Records from a dataset:
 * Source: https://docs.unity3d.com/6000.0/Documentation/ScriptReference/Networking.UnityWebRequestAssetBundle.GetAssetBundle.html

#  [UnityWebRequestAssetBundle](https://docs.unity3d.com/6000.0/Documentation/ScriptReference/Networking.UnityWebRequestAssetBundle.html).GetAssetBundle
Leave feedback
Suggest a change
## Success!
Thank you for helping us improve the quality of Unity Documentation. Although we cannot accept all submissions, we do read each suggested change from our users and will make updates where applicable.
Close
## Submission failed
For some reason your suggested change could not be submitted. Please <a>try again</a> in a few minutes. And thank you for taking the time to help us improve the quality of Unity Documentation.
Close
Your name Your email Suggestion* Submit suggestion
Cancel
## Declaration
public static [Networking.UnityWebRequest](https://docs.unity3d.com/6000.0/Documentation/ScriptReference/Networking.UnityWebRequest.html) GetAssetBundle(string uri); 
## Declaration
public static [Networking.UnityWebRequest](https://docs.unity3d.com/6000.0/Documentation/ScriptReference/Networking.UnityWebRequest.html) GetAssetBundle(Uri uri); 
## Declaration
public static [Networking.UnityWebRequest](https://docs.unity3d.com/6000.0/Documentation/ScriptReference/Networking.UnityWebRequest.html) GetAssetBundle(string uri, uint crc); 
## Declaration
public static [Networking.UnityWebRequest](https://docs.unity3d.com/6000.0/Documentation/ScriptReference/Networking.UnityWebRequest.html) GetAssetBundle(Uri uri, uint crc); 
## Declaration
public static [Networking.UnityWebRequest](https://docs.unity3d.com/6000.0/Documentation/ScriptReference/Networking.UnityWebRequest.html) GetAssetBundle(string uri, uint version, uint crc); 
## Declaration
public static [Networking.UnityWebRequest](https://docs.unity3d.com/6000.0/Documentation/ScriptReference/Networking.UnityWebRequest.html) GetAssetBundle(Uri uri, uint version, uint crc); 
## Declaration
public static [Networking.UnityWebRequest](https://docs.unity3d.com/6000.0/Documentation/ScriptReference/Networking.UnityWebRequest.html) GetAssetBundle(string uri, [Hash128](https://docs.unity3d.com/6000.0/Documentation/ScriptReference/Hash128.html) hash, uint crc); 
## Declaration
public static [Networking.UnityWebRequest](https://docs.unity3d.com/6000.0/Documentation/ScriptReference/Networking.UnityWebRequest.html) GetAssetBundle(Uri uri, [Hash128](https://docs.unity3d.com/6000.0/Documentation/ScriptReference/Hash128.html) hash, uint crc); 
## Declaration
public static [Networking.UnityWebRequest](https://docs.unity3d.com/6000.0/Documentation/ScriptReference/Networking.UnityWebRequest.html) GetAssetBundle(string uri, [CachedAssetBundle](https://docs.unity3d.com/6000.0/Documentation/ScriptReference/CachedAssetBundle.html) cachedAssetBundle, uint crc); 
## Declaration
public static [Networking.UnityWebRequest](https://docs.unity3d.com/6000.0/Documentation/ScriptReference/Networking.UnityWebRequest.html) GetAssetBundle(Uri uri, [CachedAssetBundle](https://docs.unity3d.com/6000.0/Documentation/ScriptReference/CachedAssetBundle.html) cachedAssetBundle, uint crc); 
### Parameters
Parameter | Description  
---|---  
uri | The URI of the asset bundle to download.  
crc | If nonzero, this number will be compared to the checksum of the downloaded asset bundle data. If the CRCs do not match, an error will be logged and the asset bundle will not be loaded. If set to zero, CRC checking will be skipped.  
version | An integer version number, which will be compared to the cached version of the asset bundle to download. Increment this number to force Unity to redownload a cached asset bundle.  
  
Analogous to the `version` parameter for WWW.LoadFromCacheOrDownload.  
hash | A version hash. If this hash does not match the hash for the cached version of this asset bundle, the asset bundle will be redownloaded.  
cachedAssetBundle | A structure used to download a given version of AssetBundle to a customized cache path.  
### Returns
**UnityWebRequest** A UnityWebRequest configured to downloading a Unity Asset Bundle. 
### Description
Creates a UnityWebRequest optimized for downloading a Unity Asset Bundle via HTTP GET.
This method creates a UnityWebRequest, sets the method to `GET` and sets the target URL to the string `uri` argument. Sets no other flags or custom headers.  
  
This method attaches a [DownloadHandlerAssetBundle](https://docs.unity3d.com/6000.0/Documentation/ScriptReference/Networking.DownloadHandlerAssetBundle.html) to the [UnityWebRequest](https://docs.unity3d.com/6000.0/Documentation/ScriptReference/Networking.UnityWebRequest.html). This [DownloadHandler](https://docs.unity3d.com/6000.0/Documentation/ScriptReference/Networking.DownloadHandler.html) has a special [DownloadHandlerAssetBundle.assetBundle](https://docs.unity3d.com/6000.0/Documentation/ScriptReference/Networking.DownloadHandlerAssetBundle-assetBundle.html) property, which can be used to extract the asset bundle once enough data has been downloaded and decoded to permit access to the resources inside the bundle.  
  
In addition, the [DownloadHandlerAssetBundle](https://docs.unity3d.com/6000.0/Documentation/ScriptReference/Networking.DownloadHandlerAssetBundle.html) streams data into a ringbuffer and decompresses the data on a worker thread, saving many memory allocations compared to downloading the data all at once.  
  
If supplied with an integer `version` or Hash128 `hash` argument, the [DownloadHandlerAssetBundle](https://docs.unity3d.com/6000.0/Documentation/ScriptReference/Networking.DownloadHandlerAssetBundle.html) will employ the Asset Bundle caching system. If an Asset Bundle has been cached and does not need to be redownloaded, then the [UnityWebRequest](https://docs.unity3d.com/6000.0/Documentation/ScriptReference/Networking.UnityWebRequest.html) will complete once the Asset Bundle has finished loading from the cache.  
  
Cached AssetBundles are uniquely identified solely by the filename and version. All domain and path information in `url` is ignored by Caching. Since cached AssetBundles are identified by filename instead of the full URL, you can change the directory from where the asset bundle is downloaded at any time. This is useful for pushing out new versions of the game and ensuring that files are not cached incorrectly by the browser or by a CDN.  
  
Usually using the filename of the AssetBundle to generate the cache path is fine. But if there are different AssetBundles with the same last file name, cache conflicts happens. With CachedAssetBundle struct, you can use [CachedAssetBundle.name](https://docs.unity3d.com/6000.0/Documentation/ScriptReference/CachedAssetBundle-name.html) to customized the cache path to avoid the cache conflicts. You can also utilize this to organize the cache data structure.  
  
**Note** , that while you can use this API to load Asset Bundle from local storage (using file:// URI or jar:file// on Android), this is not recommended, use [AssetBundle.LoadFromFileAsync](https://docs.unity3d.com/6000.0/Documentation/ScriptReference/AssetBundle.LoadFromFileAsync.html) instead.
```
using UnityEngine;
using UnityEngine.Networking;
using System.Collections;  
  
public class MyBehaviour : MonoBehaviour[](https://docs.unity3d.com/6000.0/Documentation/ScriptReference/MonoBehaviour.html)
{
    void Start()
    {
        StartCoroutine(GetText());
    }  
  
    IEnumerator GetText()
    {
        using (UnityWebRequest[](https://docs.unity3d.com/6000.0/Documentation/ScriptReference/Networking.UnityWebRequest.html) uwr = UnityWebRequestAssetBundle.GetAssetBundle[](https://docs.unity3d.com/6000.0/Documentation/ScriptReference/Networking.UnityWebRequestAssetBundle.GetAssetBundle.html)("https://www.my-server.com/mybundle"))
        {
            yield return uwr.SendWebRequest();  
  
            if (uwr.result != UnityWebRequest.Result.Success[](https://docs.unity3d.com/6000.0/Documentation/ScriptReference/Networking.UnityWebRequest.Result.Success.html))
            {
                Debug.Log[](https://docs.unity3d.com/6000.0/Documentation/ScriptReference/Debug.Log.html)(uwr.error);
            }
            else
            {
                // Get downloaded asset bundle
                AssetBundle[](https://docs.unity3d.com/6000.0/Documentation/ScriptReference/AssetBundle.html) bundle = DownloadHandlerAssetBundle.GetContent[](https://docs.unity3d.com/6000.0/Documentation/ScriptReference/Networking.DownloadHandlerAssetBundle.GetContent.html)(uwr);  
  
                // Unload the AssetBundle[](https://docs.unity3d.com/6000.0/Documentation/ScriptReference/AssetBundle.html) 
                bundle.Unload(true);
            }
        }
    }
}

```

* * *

EXERCISE INSTRUCTIONS>
Look for the word "suggested" in the data, then return every line that contains it.

RESPONSE TO THE EXERCISE>
Thank you for helping us improve the quality of Unity Documentation. Although we cannot accept all submissions, we do read each suggested change from our users and will make updates where applicable.
For some reason your suggested change could not be submitted. Please <a>try again</a> in a few minutes. And thank you for taking the time to help us improve the quality of Unity Documentation.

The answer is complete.